In other words, women either get to be a glamorous portrait or a seductive home-wrecker. If, understandably, they fall somewhere between those lines (a sexy lamp maybe?), then too bad. They’ll be assigned to one category or the other soon enough. Literature doesn’t stray far from these categories. From the early novel to modern dystopian fiction, the specter of the Complex always haunts female characters. Looking to Don Quixote by Miguel Cervantes, for instance, highlights an early form of courtship and chivalry which defined acceptable ways to interact with a woman depending on her status. Jane Austen’s Pride and Prejudice shares in that rule-making process as defined by social status and propriety, albeit with a distinctly feminine twist, but still judges any would-be rebels. In contrast to these reflections of modern society, we also see the Complex manifesting in books meant to challenge people’s sense of community and society, such as the modern Brave New World by Aldous Huxley. Still, despite the vast difference in genres, themes and time periods, all three books feature characters defined by their proximity to the Madonna and the Whore. This article is an ode to the women who fall somewhere between the lines, too flawed to be Madonnas and too intricate to only be two-dimensional Whores.

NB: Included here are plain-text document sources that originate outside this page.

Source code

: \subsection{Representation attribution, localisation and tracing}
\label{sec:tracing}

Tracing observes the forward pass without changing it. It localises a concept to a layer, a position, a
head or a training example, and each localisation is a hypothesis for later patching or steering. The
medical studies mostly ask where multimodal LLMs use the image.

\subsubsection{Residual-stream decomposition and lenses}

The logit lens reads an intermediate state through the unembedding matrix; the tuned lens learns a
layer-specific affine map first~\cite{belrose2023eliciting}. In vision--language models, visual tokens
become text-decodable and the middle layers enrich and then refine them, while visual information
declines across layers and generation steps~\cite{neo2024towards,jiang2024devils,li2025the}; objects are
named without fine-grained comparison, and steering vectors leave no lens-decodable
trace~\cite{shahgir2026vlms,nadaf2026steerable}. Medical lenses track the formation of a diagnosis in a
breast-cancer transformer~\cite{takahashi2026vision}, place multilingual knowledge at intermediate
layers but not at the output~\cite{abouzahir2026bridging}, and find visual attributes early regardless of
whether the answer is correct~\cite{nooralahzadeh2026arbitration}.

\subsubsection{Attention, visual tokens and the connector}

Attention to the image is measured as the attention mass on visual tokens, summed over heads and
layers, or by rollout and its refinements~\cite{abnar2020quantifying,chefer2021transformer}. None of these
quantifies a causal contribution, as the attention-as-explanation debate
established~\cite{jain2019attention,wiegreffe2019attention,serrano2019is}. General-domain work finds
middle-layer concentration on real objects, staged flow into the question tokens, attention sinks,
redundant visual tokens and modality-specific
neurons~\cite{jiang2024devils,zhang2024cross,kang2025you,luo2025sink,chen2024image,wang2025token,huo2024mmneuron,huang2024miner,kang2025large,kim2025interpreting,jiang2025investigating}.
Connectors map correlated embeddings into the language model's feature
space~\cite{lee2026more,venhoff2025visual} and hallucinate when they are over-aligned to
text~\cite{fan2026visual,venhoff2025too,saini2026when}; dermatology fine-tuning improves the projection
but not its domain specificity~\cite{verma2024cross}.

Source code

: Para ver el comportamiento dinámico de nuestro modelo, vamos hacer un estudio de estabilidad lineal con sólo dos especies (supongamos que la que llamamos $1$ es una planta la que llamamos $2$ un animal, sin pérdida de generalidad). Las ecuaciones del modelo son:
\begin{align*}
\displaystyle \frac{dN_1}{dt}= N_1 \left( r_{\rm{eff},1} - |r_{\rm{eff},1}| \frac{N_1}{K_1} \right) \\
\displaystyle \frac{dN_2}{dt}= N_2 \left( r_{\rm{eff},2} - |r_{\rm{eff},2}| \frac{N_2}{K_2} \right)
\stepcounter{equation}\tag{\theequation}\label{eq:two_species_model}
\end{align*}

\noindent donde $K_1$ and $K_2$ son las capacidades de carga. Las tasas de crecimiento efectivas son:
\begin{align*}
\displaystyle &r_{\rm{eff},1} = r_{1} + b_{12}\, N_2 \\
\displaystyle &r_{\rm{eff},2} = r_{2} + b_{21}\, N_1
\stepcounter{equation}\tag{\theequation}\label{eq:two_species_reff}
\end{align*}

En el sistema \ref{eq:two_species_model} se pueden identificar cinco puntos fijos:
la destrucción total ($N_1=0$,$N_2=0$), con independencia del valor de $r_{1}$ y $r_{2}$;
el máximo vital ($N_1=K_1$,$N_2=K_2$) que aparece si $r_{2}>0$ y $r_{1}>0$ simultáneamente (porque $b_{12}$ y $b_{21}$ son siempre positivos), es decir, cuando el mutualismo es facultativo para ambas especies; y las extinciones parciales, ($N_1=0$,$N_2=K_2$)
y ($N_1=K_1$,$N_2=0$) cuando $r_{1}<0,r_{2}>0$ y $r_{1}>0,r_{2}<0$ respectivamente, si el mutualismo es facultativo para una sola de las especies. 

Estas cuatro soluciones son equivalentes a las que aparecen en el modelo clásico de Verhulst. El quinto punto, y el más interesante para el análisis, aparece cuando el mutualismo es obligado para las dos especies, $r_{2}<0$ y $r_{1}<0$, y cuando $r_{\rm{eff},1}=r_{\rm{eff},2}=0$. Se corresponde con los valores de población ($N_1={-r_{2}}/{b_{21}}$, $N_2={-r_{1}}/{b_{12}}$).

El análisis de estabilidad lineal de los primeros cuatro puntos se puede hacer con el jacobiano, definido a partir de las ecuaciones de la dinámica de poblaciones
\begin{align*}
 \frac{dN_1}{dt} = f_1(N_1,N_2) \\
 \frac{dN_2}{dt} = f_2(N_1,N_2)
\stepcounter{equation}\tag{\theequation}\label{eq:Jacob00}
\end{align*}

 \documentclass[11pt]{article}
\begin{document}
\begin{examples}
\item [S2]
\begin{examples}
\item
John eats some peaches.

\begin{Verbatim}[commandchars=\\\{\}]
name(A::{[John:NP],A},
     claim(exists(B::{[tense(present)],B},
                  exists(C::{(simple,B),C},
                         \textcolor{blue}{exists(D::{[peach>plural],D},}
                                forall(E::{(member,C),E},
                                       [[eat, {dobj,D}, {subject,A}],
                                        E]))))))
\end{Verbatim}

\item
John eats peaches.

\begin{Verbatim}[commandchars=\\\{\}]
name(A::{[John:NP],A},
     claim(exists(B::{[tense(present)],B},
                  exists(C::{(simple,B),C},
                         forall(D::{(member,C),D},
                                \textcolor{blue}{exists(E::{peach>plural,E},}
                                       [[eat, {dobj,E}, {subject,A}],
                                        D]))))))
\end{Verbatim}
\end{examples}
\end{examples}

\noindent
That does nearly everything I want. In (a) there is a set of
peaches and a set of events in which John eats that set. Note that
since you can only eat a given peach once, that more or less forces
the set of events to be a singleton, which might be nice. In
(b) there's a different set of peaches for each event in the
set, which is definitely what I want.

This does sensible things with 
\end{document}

“O Virgin Undefiled, save him from the gulf of death” – Portrait of the Artist as a Young Man by James Joyce
The Madonna is the saint, the untouchable lady who’s simply not like other girls. She is the subject of courtly love letters and long-winded sonnets that never actually name her or describe her in anything more than the most generic terms. This is the shepherdess in pastoral poetry, the mythological goddess, the Greek Muses, or the lover in medieval ballads we view as heavenly, without equal to a point where the speaker seems to forget to tell us who, exactly, he’s talking about. Since she might be tainted by a man’s touch, she needs to be kept at arm’s length. Since she can’t show any qualities that might make her unworthy of her position as a nurturing, gentle soul, she can’t voice any opinions or do anything to challenge society around her, otherwise, she risks imperfections that would keep her from maintaining her Madonna status. Sometimes, she isn’t even present at all.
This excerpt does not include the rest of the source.